Your assignment:
Exactly how many lines in the entries contain "configure"? Give that number alone.

Given data:
__________________________________________________

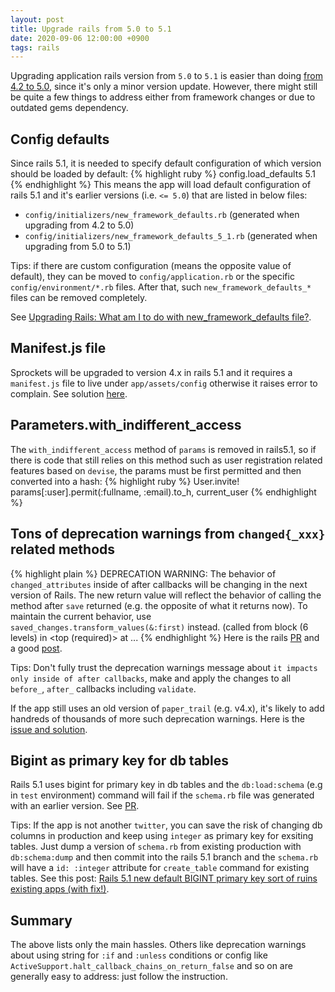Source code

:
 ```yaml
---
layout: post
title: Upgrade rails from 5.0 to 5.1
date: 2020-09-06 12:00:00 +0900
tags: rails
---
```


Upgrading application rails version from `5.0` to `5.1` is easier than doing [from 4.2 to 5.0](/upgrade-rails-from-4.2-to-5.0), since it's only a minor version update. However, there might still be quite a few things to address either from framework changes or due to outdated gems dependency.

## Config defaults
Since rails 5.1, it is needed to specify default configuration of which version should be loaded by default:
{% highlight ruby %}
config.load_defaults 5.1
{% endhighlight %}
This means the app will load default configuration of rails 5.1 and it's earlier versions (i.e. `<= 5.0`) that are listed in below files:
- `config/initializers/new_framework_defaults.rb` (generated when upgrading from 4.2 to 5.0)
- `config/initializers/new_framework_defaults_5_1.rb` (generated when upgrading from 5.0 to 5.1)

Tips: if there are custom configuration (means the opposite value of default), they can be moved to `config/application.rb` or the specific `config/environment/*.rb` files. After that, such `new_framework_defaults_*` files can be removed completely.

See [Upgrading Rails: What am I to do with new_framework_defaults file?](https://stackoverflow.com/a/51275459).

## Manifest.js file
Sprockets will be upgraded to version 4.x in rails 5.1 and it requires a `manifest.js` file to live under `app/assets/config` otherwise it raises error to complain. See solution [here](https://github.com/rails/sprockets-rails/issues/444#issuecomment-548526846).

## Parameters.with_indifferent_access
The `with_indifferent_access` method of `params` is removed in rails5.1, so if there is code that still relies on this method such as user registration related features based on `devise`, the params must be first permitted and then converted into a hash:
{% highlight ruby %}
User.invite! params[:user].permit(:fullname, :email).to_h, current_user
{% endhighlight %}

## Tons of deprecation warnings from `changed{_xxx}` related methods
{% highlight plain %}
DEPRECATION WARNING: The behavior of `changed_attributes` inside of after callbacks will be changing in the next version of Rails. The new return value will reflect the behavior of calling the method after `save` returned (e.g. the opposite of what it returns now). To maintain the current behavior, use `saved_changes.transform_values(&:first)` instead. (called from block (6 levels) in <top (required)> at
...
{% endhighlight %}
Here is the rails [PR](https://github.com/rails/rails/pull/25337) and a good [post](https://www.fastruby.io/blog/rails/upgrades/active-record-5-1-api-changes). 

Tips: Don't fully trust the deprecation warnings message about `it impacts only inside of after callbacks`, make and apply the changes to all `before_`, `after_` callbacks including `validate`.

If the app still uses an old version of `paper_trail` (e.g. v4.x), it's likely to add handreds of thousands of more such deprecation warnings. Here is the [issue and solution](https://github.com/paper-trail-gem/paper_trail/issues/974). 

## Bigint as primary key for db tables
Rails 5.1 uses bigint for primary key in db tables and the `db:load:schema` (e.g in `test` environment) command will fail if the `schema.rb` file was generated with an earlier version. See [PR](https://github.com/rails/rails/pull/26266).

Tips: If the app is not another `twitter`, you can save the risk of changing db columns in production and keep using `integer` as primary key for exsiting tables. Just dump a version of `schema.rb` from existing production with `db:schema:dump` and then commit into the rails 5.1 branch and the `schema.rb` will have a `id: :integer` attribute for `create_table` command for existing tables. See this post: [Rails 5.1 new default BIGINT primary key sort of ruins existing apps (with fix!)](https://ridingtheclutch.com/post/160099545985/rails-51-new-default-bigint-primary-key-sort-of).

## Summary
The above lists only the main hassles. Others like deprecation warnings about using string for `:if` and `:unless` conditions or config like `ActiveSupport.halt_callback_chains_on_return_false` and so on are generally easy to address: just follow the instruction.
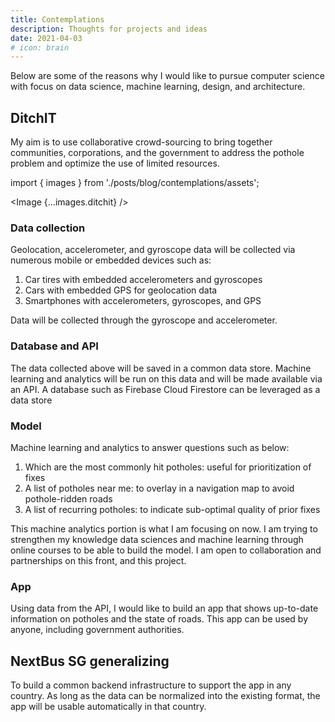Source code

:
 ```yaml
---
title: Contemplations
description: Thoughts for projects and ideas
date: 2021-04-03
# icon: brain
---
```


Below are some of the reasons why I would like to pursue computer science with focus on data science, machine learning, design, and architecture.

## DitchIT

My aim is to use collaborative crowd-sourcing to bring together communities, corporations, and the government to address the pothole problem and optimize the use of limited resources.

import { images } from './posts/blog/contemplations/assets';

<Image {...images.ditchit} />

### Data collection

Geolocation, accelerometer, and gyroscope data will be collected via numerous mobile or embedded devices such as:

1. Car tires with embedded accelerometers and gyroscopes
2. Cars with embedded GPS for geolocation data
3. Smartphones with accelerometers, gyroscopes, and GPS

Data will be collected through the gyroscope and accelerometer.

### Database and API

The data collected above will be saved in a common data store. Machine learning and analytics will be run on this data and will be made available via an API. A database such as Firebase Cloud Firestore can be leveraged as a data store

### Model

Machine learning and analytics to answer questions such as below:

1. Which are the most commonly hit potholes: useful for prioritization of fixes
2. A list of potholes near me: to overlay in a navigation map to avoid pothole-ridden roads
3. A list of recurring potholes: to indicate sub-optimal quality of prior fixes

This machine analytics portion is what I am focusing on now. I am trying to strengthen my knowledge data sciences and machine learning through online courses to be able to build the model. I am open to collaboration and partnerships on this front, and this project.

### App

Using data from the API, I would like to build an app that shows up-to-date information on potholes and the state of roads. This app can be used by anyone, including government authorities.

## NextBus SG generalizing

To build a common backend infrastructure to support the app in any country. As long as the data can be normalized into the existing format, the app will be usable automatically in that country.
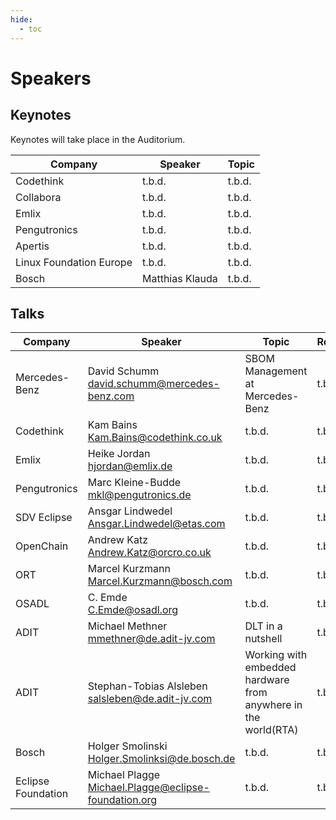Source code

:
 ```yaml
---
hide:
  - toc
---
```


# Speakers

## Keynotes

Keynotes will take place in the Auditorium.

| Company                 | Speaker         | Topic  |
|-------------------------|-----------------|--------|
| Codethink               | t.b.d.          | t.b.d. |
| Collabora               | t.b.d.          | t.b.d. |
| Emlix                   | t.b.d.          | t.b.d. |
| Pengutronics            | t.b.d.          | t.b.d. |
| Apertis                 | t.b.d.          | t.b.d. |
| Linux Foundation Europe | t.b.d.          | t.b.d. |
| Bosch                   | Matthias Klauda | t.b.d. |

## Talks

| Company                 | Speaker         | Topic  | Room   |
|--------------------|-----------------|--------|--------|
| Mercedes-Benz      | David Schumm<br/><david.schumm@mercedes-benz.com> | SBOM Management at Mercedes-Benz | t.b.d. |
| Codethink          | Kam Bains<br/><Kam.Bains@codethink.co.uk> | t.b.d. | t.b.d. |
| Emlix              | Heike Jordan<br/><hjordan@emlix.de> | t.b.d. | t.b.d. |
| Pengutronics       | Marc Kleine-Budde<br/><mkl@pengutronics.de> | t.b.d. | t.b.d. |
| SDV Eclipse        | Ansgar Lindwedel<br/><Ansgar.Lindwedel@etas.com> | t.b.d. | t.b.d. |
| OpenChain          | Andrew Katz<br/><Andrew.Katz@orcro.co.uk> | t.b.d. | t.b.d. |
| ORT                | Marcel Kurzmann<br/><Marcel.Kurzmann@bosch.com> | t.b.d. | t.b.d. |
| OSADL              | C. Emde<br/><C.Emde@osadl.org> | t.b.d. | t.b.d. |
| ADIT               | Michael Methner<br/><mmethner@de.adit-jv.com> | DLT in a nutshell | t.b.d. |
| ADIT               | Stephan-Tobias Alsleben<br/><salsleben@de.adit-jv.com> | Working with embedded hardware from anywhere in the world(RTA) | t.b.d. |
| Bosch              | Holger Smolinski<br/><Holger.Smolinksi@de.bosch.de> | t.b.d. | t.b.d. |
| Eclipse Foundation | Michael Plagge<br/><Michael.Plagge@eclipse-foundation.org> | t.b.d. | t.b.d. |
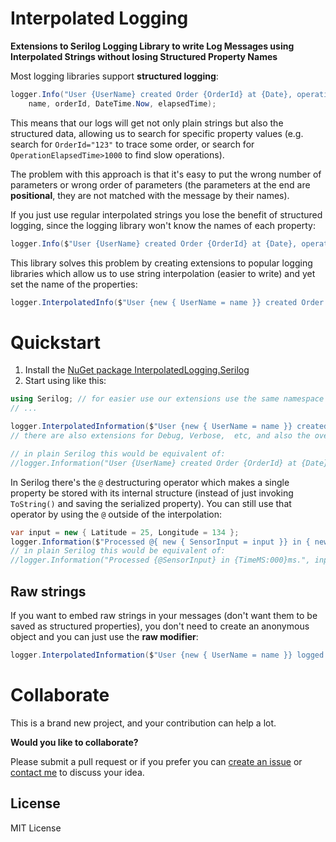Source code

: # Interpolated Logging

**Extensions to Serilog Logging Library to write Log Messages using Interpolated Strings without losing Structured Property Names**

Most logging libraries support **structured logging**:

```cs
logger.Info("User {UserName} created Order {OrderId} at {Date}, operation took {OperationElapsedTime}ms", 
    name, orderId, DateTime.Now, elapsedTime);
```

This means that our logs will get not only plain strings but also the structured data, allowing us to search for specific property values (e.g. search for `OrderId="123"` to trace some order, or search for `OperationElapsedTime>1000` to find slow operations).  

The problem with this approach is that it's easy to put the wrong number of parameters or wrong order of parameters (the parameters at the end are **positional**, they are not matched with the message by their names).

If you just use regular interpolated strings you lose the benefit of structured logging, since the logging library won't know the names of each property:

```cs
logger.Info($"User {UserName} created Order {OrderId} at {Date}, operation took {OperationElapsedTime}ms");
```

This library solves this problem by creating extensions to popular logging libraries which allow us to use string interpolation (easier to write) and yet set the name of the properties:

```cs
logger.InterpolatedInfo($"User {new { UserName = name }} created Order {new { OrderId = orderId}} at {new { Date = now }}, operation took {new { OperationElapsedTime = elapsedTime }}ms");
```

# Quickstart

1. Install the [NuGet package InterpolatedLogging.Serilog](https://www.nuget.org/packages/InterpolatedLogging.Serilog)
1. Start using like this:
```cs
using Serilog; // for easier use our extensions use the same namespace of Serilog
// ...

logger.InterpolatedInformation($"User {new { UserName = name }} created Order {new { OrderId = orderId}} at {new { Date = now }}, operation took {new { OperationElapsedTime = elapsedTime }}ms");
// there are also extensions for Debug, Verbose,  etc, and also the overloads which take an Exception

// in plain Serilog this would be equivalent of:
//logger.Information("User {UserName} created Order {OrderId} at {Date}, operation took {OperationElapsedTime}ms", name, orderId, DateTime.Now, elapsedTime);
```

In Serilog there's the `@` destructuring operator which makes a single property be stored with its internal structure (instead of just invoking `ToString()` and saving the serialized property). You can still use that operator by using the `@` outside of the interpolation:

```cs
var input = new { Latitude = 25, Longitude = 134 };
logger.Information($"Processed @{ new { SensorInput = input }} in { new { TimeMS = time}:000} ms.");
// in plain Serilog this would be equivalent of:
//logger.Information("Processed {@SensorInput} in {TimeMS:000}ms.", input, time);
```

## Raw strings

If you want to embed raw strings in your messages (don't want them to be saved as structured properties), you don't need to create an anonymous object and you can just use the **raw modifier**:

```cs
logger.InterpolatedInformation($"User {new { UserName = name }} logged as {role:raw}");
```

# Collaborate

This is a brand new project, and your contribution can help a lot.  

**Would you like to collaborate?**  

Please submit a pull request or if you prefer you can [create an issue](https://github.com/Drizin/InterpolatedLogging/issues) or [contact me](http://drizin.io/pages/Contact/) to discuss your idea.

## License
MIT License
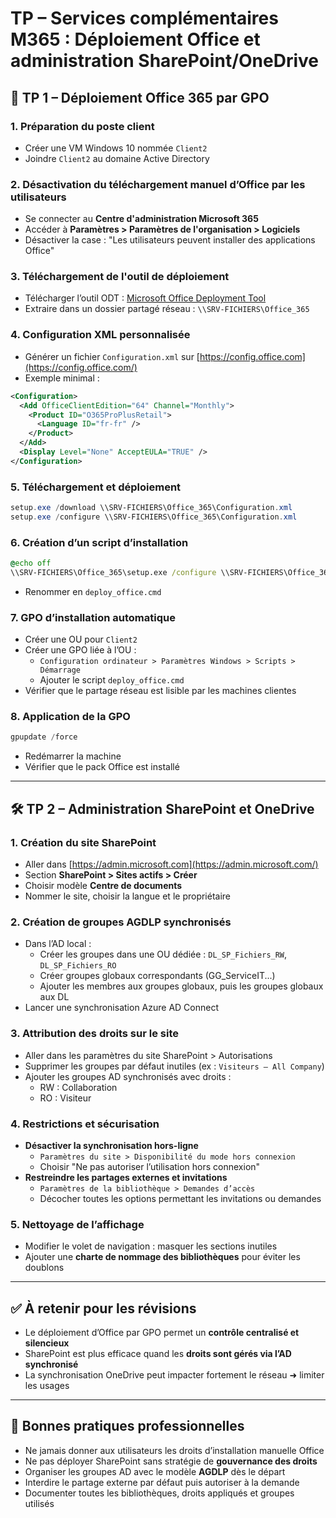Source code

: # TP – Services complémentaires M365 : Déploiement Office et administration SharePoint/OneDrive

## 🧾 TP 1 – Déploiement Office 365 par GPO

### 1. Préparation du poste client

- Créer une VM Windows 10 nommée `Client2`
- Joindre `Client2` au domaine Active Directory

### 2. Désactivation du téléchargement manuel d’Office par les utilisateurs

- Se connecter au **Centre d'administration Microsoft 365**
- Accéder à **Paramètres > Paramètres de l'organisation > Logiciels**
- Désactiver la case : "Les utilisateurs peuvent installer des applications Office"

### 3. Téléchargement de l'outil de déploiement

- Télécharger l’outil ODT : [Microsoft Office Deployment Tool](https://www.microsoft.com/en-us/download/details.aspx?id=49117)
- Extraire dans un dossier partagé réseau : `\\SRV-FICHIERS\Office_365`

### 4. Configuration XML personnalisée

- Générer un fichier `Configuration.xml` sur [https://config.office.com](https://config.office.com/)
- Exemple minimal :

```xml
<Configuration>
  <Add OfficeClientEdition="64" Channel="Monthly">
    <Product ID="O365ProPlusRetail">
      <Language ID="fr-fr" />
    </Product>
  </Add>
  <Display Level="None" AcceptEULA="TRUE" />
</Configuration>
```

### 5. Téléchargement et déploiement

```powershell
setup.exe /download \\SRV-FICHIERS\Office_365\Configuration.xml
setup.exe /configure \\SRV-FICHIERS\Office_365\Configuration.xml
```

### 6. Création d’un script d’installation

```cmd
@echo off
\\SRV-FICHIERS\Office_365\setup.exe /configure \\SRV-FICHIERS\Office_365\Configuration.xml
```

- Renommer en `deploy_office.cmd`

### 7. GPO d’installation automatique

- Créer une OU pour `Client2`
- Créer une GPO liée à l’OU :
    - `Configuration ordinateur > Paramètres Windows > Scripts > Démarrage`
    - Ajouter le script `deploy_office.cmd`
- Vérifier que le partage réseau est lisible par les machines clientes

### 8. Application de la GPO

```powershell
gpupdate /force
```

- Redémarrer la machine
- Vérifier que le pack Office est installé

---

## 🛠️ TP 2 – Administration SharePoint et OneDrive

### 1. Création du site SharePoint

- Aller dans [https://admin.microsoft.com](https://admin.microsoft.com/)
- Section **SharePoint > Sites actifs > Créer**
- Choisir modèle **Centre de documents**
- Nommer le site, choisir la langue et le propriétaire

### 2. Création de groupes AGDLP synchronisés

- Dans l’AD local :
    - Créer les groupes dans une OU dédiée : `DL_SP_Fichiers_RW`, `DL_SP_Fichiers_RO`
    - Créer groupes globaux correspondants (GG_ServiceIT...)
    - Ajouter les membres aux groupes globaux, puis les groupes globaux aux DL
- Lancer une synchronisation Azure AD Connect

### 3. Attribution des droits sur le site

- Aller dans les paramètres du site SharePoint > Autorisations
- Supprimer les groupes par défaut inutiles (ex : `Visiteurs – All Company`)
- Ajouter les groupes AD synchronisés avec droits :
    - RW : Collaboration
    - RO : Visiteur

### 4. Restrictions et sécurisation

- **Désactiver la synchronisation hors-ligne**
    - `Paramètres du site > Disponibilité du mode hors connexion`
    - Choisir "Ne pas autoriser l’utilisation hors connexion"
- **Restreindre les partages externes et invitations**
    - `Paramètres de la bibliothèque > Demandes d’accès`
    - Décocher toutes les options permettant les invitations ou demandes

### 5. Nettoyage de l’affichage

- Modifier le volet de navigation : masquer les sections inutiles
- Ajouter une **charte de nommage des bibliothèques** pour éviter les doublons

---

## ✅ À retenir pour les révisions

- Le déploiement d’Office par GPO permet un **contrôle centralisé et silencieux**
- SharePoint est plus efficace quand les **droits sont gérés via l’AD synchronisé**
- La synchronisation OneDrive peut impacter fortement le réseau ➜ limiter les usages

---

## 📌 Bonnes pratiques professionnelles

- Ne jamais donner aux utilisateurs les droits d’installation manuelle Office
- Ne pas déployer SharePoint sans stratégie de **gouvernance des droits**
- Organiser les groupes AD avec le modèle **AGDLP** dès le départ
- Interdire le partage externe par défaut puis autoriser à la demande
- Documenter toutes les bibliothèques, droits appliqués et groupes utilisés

__________________________________________________

Answer for the task:
2